Back in 2013, during the first Off Broadway run of “Comet,” a character experiencing a religious crisis felt revolutionary, even transgressive. But in the six years since, more and more media aimed at millennials is getting serious about life’s Big Questions. Characters are increasingly likely to worry not just about their romantic prospects, but about their spiritual ones. The most affecting of today’s dramas are about the relationship between human beings and the infinite: a conflict between ordinary mortals and a God more and more of us do not even know how to conceive of, let alone engage with. Think “Good Omens,” “Santa Clarita Diet” or “Chilling Adventures of Sabrina.”

“Hadestown,” “The Good Place” and “Fleabag” tackle life’s big questions.

While at least 40 percent of millennials claim no religion, 72 percent of America’s religiously unaffiliated still believe in a Higher Power, a Great Something. The quintessential millennial experience is not asking whether to believe in something; it is asking what, exactly, are we meant to believe in. While millennials have all too often been accused of solipsism and selfishness—we all come out from underneath Lena Dunham’s rompers—our latest crop of millennial-focused media betrays both moral seriousness and moral curiosity. More and more characters are wrestling with the same question that defined Pierre’s search: How can you be good enough when you’re not even sure what good is?
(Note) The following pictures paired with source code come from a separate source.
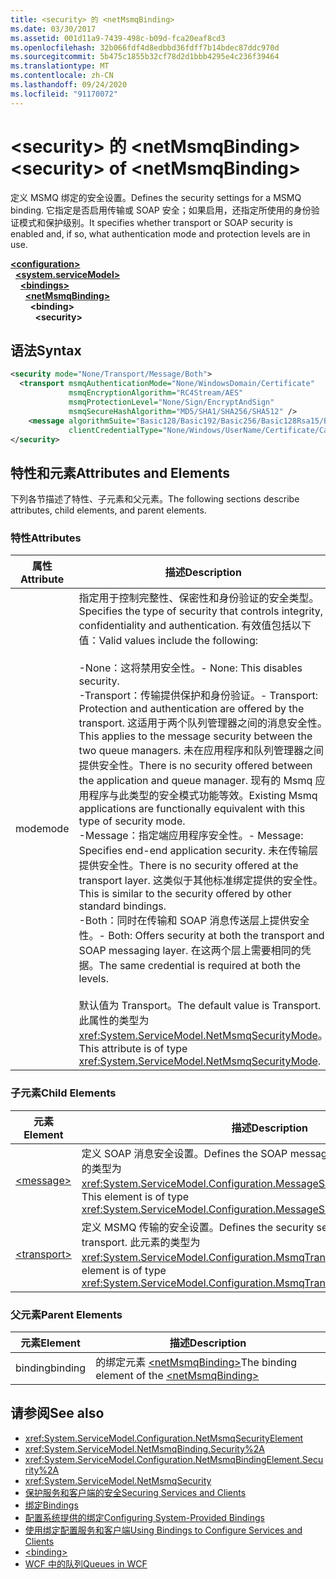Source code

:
 ```yaml
---
title: <security> 的 <netMsmqBinding>
ms.date: 03/30/2017
ms.assetid: 001d11a9-7439-498c-b09d-fca20eaf8cd3
ms.openlocfilehash: 32b066fdf4d8edbbd36fdff7b14bdec87ddc970d
ms.sourcegitcommit: 5b475c1855b32cf78d2d1bbb4295e4c236f39464
ms.translationtype: MT
ms.contentlocale: zh-CN
ms.lasthandoff: 09/24/2020
ms.locfileid: "91170072"
---
```

# <a name="security-of-netmsmqbinding"></a><span data-ttu-id="f99d0-102">\<security> 的 \<netMsmqBinding></span><span class="sxs-lookup"><span data-stu-id="f99d0-102">\<security> of \<netMsmqBinding></span></span>

<span data-ttu-id="f99d0-103">定义 MSMQ 绑定的安全设置。</span><span class="sxs-lookup"><span data-stu-id="f99d0-103">Defines the security settings for a MSMQ binding.</span></span> <span data-ttu-id="f99d0-104">它指定是否启用传输或 SOAP 安全；如果启用，还指定所使用的身份验证模式和保护级别。</span><span class="sxs-lookup"><span data-stu-id="f99d0-104">It specifies whether transport or SOAP security is enabled and, if so, what authentication mode and protection levels are in use.</span></span>  
  
[**\<configuration>**](../configuration-element.md)\
&nbsp;&nbsp;[**\<system.serviceModel>**](system-servicemodel.md)\
&nbsp;&nbsp;&nbsp;&nbsp;[**\<bindings>**](bindings.md)\
&nbsp;&nbsp;&nbsp;&nbsp;&nbsp;&nbsp;[**\<netMsmqBinding>**](netmsmqbinding.md)\
&nbsp;&nbsp;&nbsp;&nbsp;&nbsp;&nbsp;&nbsp;&nbsp;**\<binding>**\
&nbsp;&nbsp;&nbsp;&nbsp;&nbsp;&nbsp;&nbsp;&nbsp;&nbsp;&nbsp;**\<security>**  
  
## <a name="syntax"></a><span data-ttu-id="f99d0-105">语法</span><span class="sxs-lookup"><span data-stu-id="f99d0-105">Syntax</span></span>  
  
```xml  
<security mode="None/Transport/Message/Both">
  <transport msmqAuthenticationMode="None/WindowsDomain/Certificate"
             msmqEncryptionAlgorithm="RC4Stream/AES"
             msmqProtectionLevel="None/Sign/EncryptAndSign"
             msmqSecureHashAlgorithm="MD5/SHA1/SHA256/SHA512" />
    <message algorithmSuite="Basic128/Basic192/Basic256/Basic128Rsa15/Basic256Rsa15/TripleDes/TripleDesRsa15/Basic128Sha256/Basic192Sha256/TripleDesSha256/Basic128Sha256Rsa15/Basic192Sha256Rsa15/Basic256Sha256Rsa15/TripleDesSha256Rsa15"
             clientCredentialType="None/Windows/UserName/Certificate/CardSpace" />
</security>
```  
  
## <a name="attributes-and-elements"></a><span data-ttu-id="f99d0-106">特性和元素</span><span class="sxs-lookup"><span data-stu-id="f99d0-106">Attributes and Elements</span></span>  

 <span data-ttu-id="f99d0-107">下列各节描述了特性、子元素和父元素。</span><span class="sxs-lookup"><span data-stu-id="f99d0-107">The following sections describe attributes, child elements, and parent elements.</span></span>  
  
### <a name="attributes"></a><span data-ttu-id="f99d0-108">特性</span><span class="sxs-lookup"><span data-stu-id="f99d0-108">Attributes</span></span>  
  
|<span data-ttu-id="f99d0-109">属性</span><span class="sxs-lookup"><span data-stu-id="f99d0-109">Attribute</span></span>|<span data-ttu-id="f99d0-110">描述</span><span class="sxs-lookup"><span data-stu-id="f99d0-110">Description</span></span>|  
|---------------|-----------------|  
|<span data-ttu-id="f99d0-111">mode</span><span class="sxs-lookup"><span data-stu-id="f99d0-111">mode</span></span>|<span data-ttu-id="f99d0-112">指定用于控制完整性、保密性和身份验证的安全类型。</span><span class="sxs-lookup"><span data-stu-id="f99d0-112">Specifies the type of security that controls integrity, confidentiality and authentication.</span></span> <span data-ttu-id="f99d0-113">有效值包括以下值：</span><span class="sxs-lookup"><span data-stu-id="f99d0-113">Valid values include the following:</span></span><br /><br /> <span data-ttu-id="f99d0-114">-None：这将禁用安全性。</span><span class="sxs-lookup"><span data-stu-id="f99d0-114">-   None: This disables security.</span></span><br /><span data-ttu-id="f99d0-115">-Transport：传输提供保护和身份验证。</span><span class="sxs-lookup"><span data-stu-id="f99d0-115">-   Transport: Protection and authentication are offered by the transport.</span></span> <span data-ttu-id="f99d0-116">这适用于两个队列管理器之间的消息安全性。</span><span class="sxs-lookup"><span data-stu-id="f99d0-116">This applies to the message security between the two queue managers.</span></span> <span data-ttu-id="f99d0-117">未在应用程序和队列管理器之间提供安全性。</span><span class="sxs-lookup"><span data-stu-id="f99d0-117">There is no security offered between the application and queue manager.</span></span> <span data-ttu-id="f99d0-118">现有的 Msmq 应用程序与此类型的安全模式功能等效。</span><span class="sxs-lookup"><span data-stu-id="f99d0-118">Existing Msmq applications are functionally equivalent with this type of security mode.</span></span><br /><span data-ttu-id="f99d0-119">-Message：指定端应用程序安全性。</span><span class="sxs-lookup"><span data-stu-id="f99d0-119">-   Message: Specifies end-end application security.</span></span> <span data-ttu-id="f99d0-120">未在传输层提供安全性。</span><span class="sxs-lookup"><span data-stu-id="f99d0-120">There is no security offered at the transport layer.</span></span> <span data-ttu-id="f99d0-121">这类似于其他标准绑定提供的安全性。</span><span class="sxs-lookup"><span data-stu-id="f99d0-121">This is similar to the security offered by other standard bindings.</span></span><br /><span data-ttu-id="f99d0-122">-Both：同时在传输和 SOAP 消息传送层上提供安全性。</span><span class="sxs-lookup"><span data-stu-id="f99d0-122">-   Both: Offers security at both the transport and SOAP messaging layer.</span></span> <span data-ttu-id="f99d0-123">在这两个层上需要相同的凭据。</span><span class="sxs-lookup"><span data-stu-id="f99d0-123">The same credential is required at both the levels.</span></span><br /><br /> <span data-ttu-id="f99d0-124">默认值为 Transport。</span><span class="sxs-lookup"><span data-stu-id="f99d0-124">The default value is Transport.</span></span> <span data-ttu-id="f99d0-125">此属性的类型为 <xref:System.ServiceModel.NetMsmqSecurityMode>。</span><span class="sxs-lookup"><span data-stu-id="f99d0-125">This attribute is of type <xref:System.ServiceModel.NetMsmqSecurityMode>.</span></span>|  
  
### <a name="child-elements"></a><span data-ttu-id="f99d0-126">子元素</span><span class="sxs-lookup"><span data-stu-id="f99d0-126">Child Elements</span></span>  
  
|<span data-ttu-id="f99d0-127">元素</span><span class="sxs-lookup"><span data-stu-id="f99d0-127">Element</span></span>|<span data-ttu-id="f99d0-128">描述</span><span class="sxs-lookup"><span data-stu-id="f99d0-128">Description</span></span>|  
|-------------|-----------------|  
|[\<message>](message-of-netmsmqbinding.md)|<span data-ttu-id="f99d0-129">定义 SOAP 消息安全设置。</span><span class="sxs-lookup"><span data-stu-id="f99d0-129">Defines the SOAP message security settings.</span></span> <span data-ttu-id="f99d0-130">此元素的类型为 <xref:System.ServiceModel.Configuration.MessageSecurityOverMsmqElement>。</span><span class="sxs-lookup"><span data-stu-id="f99d0-130">This element is of type <xref:System.ServiceModel.Configuration.MessageSecurityOverMsmqElement>.</span></span>|  
|[\<transport>](transport-of-netmsmqbinding.md)|<span data-ttu-id="f99d0-131">定义 MSMQ 传输的安全设置。</span><span class="sxs-lookup"><span data-stu-id="f99d0-131">Defines the security settings for the MSMQ transport.</span></span> <span data-ttu-id="f99d0-132">此元素的类型为 <xref:System.ServiceModel.Configuration.MsmqTransportSecurityElement>。</span><span class="sxs-lookup"><span data-stu-id="f99d0-132">This element is of type <xref:System.ServiceModel.Configuration.MsmqTransportSecurityElement>.</span></span>|  
  
### <a name="parent-elements"></a><span data-ttu-id="f99d0-133">父元素</span><span class="sxs-lookup"><span data-stu-id="f99d0-133">Parent Elements</span></span>  
  
|<span data-ttu-id="f99d0-134">元素</span><span class="sxs-lookup"><span data-stu-id="f99d0-134">Element</span></span>|<span data-ttu-id="f99d0-135">描述</span><span class="sxs-lookup"><span data-stu-id="f99d0-135">Description</span></span>|  
|-------------|-----------------|  
|<span data-ttu-id="f99d0-136">binding</span><span class="sxs-lookup"><span data-stu-id="f99d0-136">binding</span></span>|<span data-ttu-id="f99d0-137">的绑定元素 [\<netMsmqBinding>](netmsmqbinding.md)</span><span class="sxs-lookup"><span data-stu-id="f99d0-137">The binding element of the [\<netMsmqBinding>](netmsmqbinding.md)</span></span>|  
  
## <a name="see-also"></a><span data-ttu-id="f99d0-138">请参阅</span><span class="sxs-lookup"><span data-stu-id="f99d0-138">See also</span></span>

- <xref:System.ServiceModel.Configuration.NetMsmqSecurityElement>
- <xref:System.ServiceModel.NetMsmqBinding.Security%2A>
- <xref:System.ServiceModel.Configuration.NetMsmqBindingElement.Security%2A>
- <xref:System.ServiceModel.NetMsmqSecurity>
- [<span data-ttu-id="f99d0-139">保护服务和客户端的安全</span><span class="sxs-lookup"><span data-stu-id="f99d0-139">Securing Services and Clients</span></span>](../../../wcf/feature-details/securing-services-and-clients.md)
- [<span data-ttu-id="f99d0-140">绑定</span><span class="sxs-lookup"><span data-stu-id="f99d0-140">Bindings</span></span>](../../../wcf/bindings.md)
- [<span data-ttu-id="f99d0-141">配置系统提供的绑定</span><span class="sxs-lookup"><span data-stu-id="f99d0-141">Configuring System-Provided Bindings</span></span>](../../../wcf/feature-details/configuring-system-provided-bindings.md)
- [<span data-ttu-id="f99d0-142">使用绑定配置服务和客户端</span><span class="sxs-lookup"><span data-stu-id="f99d0-142">Using Bindings to Configure Services and Clients</span></span>](../../../wcf/using-bindings-to-configure-services-and-clients.md)
- [\<binding>](bindings.md)
- [<span data-ttu-id="f99d0-143">WCF 中的队列</span><span class="sxs-lookup"><span data-stu-id="f99d0-143">Queues in WCF</span></span>](../../../wcf/feature-details/queues-in-wcf.md)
Among the most on-the-nose dramatizations of this quest is the NBC series “The Good Place,” which follows the postmortem adventures of an admitted dirtbag, Eleanor Shellstrop (Kristen Bell), as she navigates the titular Good Place: a heaven-like suburbia she believes she has been admitted to by mistake. By the close of the series’ first season, we learn that Eleanor isn’t in the Good Place at all, but rather—along with her newfound friend and love interest, the moral philosophy professor Chidi Anagonye (William Jackson Harper)—in a beta test of a new Bad Place that is designed to prove the Sartrean truism that hell is, indeed, other people. Over the course of the subsequent two seasons (a fourth and final season is yet to air), Eleanor and Chidi not only try to escape to the real Good Place but also try to help others get into the Good Place. Disheartened by the realization that seemingly nobody gets into the Good Place (being a truly good person all of the time, it transpires, is all but impossible), they try to bargain with the powers that be. Maybe people can’t always be perfect, they say, but they can get better.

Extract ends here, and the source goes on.